*Exercise*: Retype the records exactly, with nothing added or dropped.

*Records shown*:
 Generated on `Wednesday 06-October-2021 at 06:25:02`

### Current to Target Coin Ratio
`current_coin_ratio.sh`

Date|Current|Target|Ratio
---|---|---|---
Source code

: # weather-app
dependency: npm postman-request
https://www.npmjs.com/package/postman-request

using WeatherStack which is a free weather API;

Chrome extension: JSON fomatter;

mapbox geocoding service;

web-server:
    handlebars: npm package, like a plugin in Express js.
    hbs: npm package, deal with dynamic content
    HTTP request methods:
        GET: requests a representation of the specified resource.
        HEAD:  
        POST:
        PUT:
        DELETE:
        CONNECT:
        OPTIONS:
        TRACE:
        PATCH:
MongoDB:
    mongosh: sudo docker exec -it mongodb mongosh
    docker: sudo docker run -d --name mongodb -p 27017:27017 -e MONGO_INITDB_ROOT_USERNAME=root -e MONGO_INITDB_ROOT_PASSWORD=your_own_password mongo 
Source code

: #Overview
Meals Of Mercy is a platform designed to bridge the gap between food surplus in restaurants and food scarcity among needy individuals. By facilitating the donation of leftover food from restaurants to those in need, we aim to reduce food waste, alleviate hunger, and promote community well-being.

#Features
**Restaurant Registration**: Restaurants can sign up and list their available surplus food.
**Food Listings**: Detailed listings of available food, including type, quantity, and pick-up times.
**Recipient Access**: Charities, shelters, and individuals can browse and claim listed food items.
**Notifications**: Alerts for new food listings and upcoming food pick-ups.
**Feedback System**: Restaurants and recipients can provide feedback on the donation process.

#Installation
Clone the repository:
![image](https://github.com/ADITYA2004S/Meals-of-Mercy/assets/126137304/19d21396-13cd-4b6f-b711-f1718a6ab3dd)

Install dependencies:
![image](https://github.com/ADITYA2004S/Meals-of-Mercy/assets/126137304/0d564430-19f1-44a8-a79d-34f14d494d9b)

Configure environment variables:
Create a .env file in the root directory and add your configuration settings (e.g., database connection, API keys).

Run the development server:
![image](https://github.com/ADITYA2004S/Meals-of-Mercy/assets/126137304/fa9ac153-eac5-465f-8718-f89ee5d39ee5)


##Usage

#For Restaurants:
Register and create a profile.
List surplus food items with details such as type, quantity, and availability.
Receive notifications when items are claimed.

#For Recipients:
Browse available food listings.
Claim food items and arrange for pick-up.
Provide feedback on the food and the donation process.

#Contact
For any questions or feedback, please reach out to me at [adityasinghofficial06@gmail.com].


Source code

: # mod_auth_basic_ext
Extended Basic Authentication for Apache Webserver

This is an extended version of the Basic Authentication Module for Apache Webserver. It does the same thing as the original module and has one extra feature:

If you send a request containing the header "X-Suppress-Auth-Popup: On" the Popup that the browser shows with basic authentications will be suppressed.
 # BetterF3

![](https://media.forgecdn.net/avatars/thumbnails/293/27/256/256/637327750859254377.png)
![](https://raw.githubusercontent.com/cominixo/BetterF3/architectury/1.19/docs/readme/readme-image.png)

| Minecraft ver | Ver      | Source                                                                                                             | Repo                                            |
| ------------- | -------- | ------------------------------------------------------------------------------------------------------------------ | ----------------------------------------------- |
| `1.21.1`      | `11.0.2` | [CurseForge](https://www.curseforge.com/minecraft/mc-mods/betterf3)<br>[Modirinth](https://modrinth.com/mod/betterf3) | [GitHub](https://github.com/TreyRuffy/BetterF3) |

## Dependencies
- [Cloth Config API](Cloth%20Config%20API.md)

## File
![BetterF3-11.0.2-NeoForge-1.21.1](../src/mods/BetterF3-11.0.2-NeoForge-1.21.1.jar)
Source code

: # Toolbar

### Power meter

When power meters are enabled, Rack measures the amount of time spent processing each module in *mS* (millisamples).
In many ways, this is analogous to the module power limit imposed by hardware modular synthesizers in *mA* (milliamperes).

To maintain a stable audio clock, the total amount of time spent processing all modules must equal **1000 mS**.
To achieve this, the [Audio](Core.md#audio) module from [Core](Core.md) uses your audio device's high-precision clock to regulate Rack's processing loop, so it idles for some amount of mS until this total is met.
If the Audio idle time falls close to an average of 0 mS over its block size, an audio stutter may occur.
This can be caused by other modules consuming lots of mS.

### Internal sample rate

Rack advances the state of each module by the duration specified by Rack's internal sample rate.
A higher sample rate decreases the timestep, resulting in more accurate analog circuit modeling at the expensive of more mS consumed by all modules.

*Answer area*:
 Generated on `Wednesday 06-October-2021 at 06:25:02`

### Current to Target Coin Ratio
`current_coin_ratio.sh`

Date|Current|Target|Ratio
---|---|---|---
Source code

: # weather-app
dependency: npm postman-request
https://www.npmjs.com/package/postman-request

using WeatherStack which is a free weather API;

Chrome extension: JSON fomatter;

mapbox geocoding service;

web-server:
    handlebars: npm package, like a plugin in Express js.
    hbs: npm package, deal with dynamic content
    HTTP request methods:
        GET: requests a representation of the specified resource.
        HEAD:  
        POST:
        PUT:
        DELETE:
        CONNECT:
        OPTIONS:
        TRACE:
        PATCH:
MongoDB:
    mongosh: sudo docker exec -it mongodb mongosh
    docker: sudo docker run -d --name mongodb -p 27017:27017 -e MONGO_INITDB_ROOT_USERNAME=root -e MONGO_INITDB_ROOT_PASSWORD=your_own_password mongo 
Source code

: #Overview
Meals Of Mercy is a platform designed to bridge the gap between food surplus in restaurants and food scarcity among needy individuals. By facilitating the donation of leftover food from restaurants to those in need, we aim to reduce food waste, alleviate hunger, and promote community well-being.

#Features
**Restaurant Registration**: Restaurants can sign up and list their available surplus food.
**Food Listings**: Detailed listings of available food, including type, quantity, and pick-up times.
**Recipient Access**: Charities, shelters, and individuals can browse and claim listed food items.
**Notifications**: Alerts for new food listings and upcoming food pick-ups.
**Feedback System**: Restaurants and recipients can provide feedback on the donation process.

#Installation
Clone the repository:
![image](https://github.com/ADITYA2004S/Meals-of-Mercy/assets/126137304/19d21396-13cd-4b6f-b711-f1718a6ab3dd)

Install dependencies:
![image](https://github.com/ADITYA2004S/Meals-of-Mercy/assets/126137304/0d564430-19f1-44a8-a79d-34f14d494d9b)

Configure environment variables:
Create a .env file in the root directory and add your configuration settings (e.g., database connection, API keys).

Run the development server:
![image](https://github.com/ADITYA2004S/Meals-of-Mercy/assets/126137304/fa9ac153-eac5-465f-8718-f89ee5d39ee5)


##Usage

#For Restaurants:
Register and create a profile.
List surplus food items with details such as type, quantity, and availability.
Receive notifications when items are claimed.

#For Recipients:
Browse available food listings.
Claim food items and arrange for pick-up.
Provide feedback on the food and the donation process.

#Contact
For any questions or feedback, please reach out to me at [adityasinghofficial06@gmail.com].


Source code

: # mod_auth_basic_ext
Extended Basic Authentication for Apache Webserver

This is an extended version of the Basic Authentication Module for Apache Webserver. It does the same thing as the original module and has one extra feature:

If you send a request containing the header "X-Suppress-Auth-Popup: On" the Popup that the browser shows with basic authentications will be suppressed.
 # BetterF3

![](https://media.forgecdn.net/avatars/thumbnails/293/27/256/256/637327750859254377.png)
![](https://raw.githubusercontent.com/cominixo/BetterF3/architectury/1.19/docs/readme/readme-image.png)

| Minecraft ver | Ver      | Source                                                                                                             | Repo                                            |
| ------------- | -------- | ------------------------------------------------------------------------------------------------------------------ | ----------------------------------------------- |
| `1.21.1`      | `11.0.2` | [CurseForge](https://www.curseforge.com/minecraft/mc-mods/betterf3)<br>[Modirinth](https://modrinth.com/mod/betterf3) | [GitHub](https://github.com/TreyRuffy/BetterF3) |

## Dependencies
- [Cloth Config API](Cloth%20Config%20API.md)

## File
![BetterF3-11.0.2-NeoForge-1.21.1](../src/mods/BetterF3-11.0.2-NeoForge-1.21.1.jar)
Source code

: # Toolbar

### Power meter

When power meters are enabled, Rack measures the amount of time spent processing each module in *mS* (millisamples).
In many ways, this is analogous to the module power limit imposed by hardware modular synthesizers in *mA* (milliamperes).

To maintain a stable audio clock, the total amount of time spent processing all modules must equal **1000 mS**.
To achieve this, the [Audio](Core.md#audio) module from [Core](Core.md) uses your audio device's high-precision clock to regulate Rack's processing loop, so it idles for some amount of mS until this total is met.
If the Audio idle time falls close to an average of 0 mS over its block size, an audio stutter may occur.
This can be caused by other modules consuming lots of mS.

### Internal sample rate

Rack advances the state of each module by the duration specified by Rack's internal sample rate.
A higher sample rate decreases the timestep, resulting in more accurate analog circuit modeling at the expensive of more mS consumed by all modules.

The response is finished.